The Xinjiang Police Files contains more than 5,000 photos of individuals taken in 2018 at police stations or detention centers in Konasheher County, in Xinjiang, and identifying information on most of them. The data indicates that more than half of the individuals were interned or imprisoned in 2017-2018, including those pictured in the top row. The second row displays mugshots of family members of a man sentenced to more than 10 years imprisonment for “illegal study of the scriptures.” Image: Xinjiang Police Files

The Xinjiang Police Files were obtained by researcher Adrian Zenz, who shared the documents with a group of 14 news organizations, including the International Consortium of Investigative Journalists, of detention of Muslim minority Uyghurs in what China calls its Xinjiang region, which means new frontier mandarin. The Uyghurs call this East Turkestan which they say is an occupied region by China.

The leaked documents were created or collected when the Chinese government’s mass-detention program was at the height of its intensity. The data set’s 5,074 mug shots appear to be of area residents photographed by law enforcement authorities from January to July 2018, possibly as part of an effort to collect biometric data, according to Zenz’s review of timestamps accompanying the images.
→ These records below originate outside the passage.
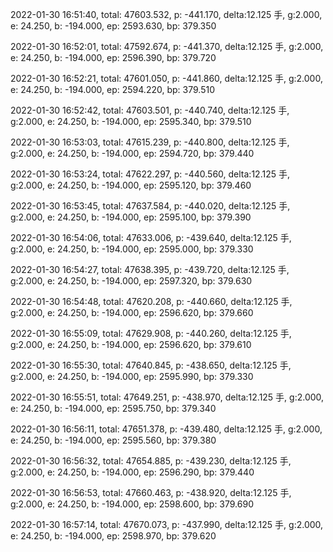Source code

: 2022-01-30 16:51:40, total: 47603.532, p: -441.170, delta:12.125 手, g:2.000, e: 24.250, b: -194.000, ep: 2593.630, bp: 379.350

2022-01-30 16:52:01, total: 47592.674, p: -441.370, delta:12.125 手, g:2.000, e: 24.250, b: -194.000, ep: 2596.390, bp: 379.720

2022-01-30 16:52:21, total: 47601.050, p: -441.860, delta:12.125 手, g:2.000, e: 24.250, b: -194.000, ep: 2594.220, bp: 379.510

2022-01-30 16:52:42, total: 47603.501, p: -440.740, delta:12.125 手, g:2.000, e: 24.250, b: -194.000, ep: 2595.340, bp: 379.510

2022-01-30 16:53:03, total: 47615.239, p: -440.800, delta:12.125 手, g:2.000, e: 24.250, b: -194.000, ep: 2594.720, bp: 379.440

2022-01-30 16:53:24, total: 47622.297, p: -440.560, delta:12.125 手, g:2.000, e: 24.250, b: -194.000, ep: 2595.120, bp: 379.460

2022-01-30 16:53:45, total: 47637.584, p: -440.020, delta:12.125 手, g:2.000, e: 24.250, b: -194.000, ep: 2595.100, bp: 379.390

2022-01-30 16:54:06, total: 47633.006, p: -439.640, delta:12.125 手, g:2.000, e: 24.250, b: -194.000, ep: 2595.000, bp: 379.330

2022-01-30 16:54:27, total: 47638.395, p: -439.720, delta:12.125 手, g:2.000, e: 24.250, b: -194.000, ep: 2597.320, bp: 379.630

2022-01-30 16:54:48, total: 47620.208, p: -440.660, delta:12.125 手, g:2.000, e: 24.250, b: -194.000, ep: 2596.620, bp: 379.660

2022-01-30 16:55:09, total: 47629.908, p: -440.260, delta:12.125 手, g:2.000, e: 24.250, b: -194.000, ep: 2596.620, bp: 379.610

2022-01-30 16:55:30, total: 47640.845, p: -438.650, delta:12.125 手, g:2.000, e: 24.250, b: -194.000, ep: 2595.990, bp: 379.330

2022-01-30 16:55:51, total: 47649.251, p: -438.970, delta:12.125 手, g:2.000, e: 24.250, b: -194.000, ep: 2595.750, bp: 379.340

2022-01-30 16:56:11, total: 47651.378, p: -439.480, delta:12.125 手, g:2.000, e: 24.250, b: -194.000, ep: 2595.560, bp: 379.380

2022-01-30 16:56:32, total: 47654.885, p: -439.230, delta:12.125 手, g:2.000, e: 24.250, b: -194.000, ep: 2596.290, bp: 379.440

2022-01-30 16:56:53, total: 47660.463, p: -438.920, delta:12.125 手, g:2.000, e: 24.250, b: -194.000, ep: 2598.600, bp: 379.690

2022-01-30 16:57:14, total: 47670.073, p: -437.990, delta:12.125 手, g:2.000, e: 24.250, b: -194.000, ep: 2598.970, bp: 379.620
About 2,900 of those in the mug shots had been detained before their pictures were taken, and their ages ranged from 15 to 73, according to Zenz’s analysis of text files. The detainees included 15 minors. Some photos show detainees being photographed under close watch, women by female staffers in civilian clothes, men by male guards in full tactical gear.

Others are just mug shots. In one, an older man, unshaved and wearing a stained sweater, looks shyly at the camera. In another, a female staffer in glasses towers over an older woman who sits in front of a light gray background and stares blankly at the camera.

The leak comes as the U.N. high commissioner for human rights, Michelle Bachelet, prepares to make a long-delayed visit to Xinjiang this week.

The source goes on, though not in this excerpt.